JSTOR has a dual mission: to be a trusted electronic archive of important scholarly literature, and to extend access to that archive as broadly as possible. In the last few years, we have implemented initiatives guided by both parts of our mission. In terms of access, we have initiated accessibility improvements to our website and search engine, we have provided more seamless access to citation management software, and we have facilitated article-level linking with publishers, libraries, scholars, and commercial resource providers. We realize that students and scholars want to get to information as easily as possible, and so we are committed to making access to the JSTOR archive as convenient as possible.

As part of this effort, we have been following the recent developments in metasearching (broadcast searching, or federated searching). As you may know, metasearch tools are available that will provide a single point of access to the electronic content available at a particular library, allow a user or library to search disparate electronic resources at the same time, and then aggregate the results sets. In early 2003, the National Information Standards Organization (NISO) announced an initiative to develop guidelines and standards for the metasearching environment.

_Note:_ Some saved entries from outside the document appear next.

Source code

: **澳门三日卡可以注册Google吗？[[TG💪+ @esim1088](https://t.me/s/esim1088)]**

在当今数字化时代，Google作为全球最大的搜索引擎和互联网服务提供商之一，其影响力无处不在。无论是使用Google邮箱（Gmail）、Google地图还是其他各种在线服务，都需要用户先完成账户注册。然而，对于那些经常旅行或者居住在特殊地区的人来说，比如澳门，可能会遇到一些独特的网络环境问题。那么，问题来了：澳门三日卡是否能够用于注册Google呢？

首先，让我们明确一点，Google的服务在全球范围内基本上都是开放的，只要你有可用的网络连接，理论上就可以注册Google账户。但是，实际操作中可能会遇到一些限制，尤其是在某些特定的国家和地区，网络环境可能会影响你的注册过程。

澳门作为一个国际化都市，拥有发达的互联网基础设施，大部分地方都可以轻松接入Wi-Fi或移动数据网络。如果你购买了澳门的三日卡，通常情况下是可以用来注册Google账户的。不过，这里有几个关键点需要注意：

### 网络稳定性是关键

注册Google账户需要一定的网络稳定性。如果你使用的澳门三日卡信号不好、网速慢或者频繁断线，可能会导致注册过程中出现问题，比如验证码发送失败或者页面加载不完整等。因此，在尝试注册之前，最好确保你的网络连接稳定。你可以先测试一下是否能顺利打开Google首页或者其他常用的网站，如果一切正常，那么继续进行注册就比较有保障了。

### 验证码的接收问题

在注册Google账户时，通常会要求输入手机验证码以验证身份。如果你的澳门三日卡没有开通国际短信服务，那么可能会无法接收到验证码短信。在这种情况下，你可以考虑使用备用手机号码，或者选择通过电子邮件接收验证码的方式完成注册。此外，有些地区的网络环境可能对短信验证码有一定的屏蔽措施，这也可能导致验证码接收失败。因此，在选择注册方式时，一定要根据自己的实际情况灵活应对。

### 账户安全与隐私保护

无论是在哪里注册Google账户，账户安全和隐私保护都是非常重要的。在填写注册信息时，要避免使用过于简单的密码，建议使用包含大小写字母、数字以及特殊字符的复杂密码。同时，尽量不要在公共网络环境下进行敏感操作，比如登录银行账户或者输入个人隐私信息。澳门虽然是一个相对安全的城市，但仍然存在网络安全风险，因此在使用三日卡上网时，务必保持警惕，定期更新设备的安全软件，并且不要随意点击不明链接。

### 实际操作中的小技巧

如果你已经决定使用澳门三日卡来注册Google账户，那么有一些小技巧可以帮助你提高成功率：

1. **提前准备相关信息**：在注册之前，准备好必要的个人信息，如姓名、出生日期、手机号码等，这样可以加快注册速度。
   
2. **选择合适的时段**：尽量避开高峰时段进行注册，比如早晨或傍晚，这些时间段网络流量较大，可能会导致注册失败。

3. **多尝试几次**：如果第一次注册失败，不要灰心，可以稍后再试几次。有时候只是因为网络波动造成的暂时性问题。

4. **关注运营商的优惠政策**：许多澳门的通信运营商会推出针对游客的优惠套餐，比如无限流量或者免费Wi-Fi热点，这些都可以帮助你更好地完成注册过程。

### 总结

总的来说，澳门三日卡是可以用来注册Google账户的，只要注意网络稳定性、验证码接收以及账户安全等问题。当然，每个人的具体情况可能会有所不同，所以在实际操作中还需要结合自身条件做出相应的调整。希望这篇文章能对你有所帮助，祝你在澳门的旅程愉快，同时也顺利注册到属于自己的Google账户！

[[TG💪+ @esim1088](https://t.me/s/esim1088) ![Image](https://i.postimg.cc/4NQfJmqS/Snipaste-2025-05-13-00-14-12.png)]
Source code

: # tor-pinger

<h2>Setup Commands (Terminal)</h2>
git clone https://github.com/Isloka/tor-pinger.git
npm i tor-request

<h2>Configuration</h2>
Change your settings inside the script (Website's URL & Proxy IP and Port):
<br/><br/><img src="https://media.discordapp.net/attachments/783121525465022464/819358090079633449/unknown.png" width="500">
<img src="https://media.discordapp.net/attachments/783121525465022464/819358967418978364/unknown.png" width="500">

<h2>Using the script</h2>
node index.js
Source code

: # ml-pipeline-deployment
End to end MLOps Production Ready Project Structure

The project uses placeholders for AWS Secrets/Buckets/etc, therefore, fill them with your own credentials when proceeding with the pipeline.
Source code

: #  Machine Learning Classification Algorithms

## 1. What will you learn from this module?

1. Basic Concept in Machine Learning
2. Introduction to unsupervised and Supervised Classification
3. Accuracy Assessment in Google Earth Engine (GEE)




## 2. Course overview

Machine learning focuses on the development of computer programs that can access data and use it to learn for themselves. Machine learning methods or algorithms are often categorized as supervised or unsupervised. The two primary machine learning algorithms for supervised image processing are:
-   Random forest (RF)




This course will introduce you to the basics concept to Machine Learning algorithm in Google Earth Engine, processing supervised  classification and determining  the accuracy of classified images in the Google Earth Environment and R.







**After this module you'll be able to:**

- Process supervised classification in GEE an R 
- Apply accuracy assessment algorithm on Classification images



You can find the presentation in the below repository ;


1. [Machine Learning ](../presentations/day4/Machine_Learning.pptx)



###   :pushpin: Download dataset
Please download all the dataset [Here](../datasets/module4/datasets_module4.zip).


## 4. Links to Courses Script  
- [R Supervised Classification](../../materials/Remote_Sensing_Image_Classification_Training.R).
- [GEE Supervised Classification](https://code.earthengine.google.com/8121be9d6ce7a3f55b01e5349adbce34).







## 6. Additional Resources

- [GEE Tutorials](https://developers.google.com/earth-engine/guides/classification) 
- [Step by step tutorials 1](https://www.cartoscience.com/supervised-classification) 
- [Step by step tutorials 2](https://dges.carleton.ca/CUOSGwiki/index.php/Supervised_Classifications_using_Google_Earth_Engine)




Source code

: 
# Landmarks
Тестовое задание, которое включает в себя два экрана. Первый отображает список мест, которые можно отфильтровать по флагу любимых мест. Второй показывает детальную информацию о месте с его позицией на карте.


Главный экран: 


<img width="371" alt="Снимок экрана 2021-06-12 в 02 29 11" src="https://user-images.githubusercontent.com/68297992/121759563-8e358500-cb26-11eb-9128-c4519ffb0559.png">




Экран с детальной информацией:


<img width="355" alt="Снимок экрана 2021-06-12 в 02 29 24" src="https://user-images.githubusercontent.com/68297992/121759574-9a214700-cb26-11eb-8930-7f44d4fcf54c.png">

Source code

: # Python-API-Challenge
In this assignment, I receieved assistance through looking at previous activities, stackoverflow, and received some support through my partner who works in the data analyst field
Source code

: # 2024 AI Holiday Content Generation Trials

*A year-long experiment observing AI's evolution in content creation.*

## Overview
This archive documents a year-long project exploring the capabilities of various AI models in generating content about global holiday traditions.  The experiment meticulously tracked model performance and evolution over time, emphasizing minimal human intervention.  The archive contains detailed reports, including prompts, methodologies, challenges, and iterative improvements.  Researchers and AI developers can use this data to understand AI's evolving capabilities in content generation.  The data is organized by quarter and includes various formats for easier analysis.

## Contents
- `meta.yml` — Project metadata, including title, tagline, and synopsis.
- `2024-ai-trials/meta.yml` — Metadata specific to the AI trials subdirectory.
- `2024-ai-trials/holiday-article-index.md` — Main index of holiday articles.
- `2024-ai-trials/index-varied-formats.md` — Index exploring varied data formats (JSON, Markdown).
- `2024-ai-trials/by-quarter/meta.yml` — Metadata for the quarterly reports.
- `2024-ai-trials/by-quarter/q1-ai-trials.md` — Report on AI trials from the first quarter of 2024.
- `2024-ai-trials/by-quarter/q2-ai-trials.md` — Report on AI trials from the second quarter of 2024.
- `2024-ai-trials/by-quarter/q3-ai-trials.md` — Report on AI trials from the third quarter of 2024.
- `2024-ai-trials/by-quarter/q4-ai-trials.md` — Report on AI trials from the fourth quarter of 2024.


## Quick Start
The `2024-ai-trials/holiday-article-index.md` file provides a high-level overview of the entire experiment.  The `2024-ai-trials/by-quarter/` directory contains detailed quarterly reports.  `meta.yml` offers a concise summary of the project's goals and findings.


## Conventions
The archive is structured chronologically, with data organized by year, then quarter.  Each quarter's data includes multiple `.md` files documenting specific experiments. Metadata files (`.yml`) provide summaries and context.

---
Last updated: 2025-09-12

In October 2003, JSTOR participated in a NISO-sponsored workshop on metasearching, and has since been asked to join the committee drafting a set of standards for metasearch protocols of service and support.

While JSTOR does not offer a "broadcast search" function itself, the archive is the target of many metasearch engine requests. Presently, JSTOR has no formal agreements in place with any of the metasearch engine providers or implementers. This is not an optimal situation, for many business and user support reasons, and we are working hard to rectify this. We believe that metasearching can be beneficial, especially for the undergraduate community, and we fully support our participants' efforts to implement metasearch services. However, we (as a community) should not be comfortable with the idea of sacrificing quality for the sake of expedience. Our work with the NISO Metasearch Initiative committee is focused on improving the quality of the metasearching efforts to date, to offer an example of effective partnership agreements in these endeavors, and to help create reliable service guidelines between all parties so that end-user support is as seamless as possible.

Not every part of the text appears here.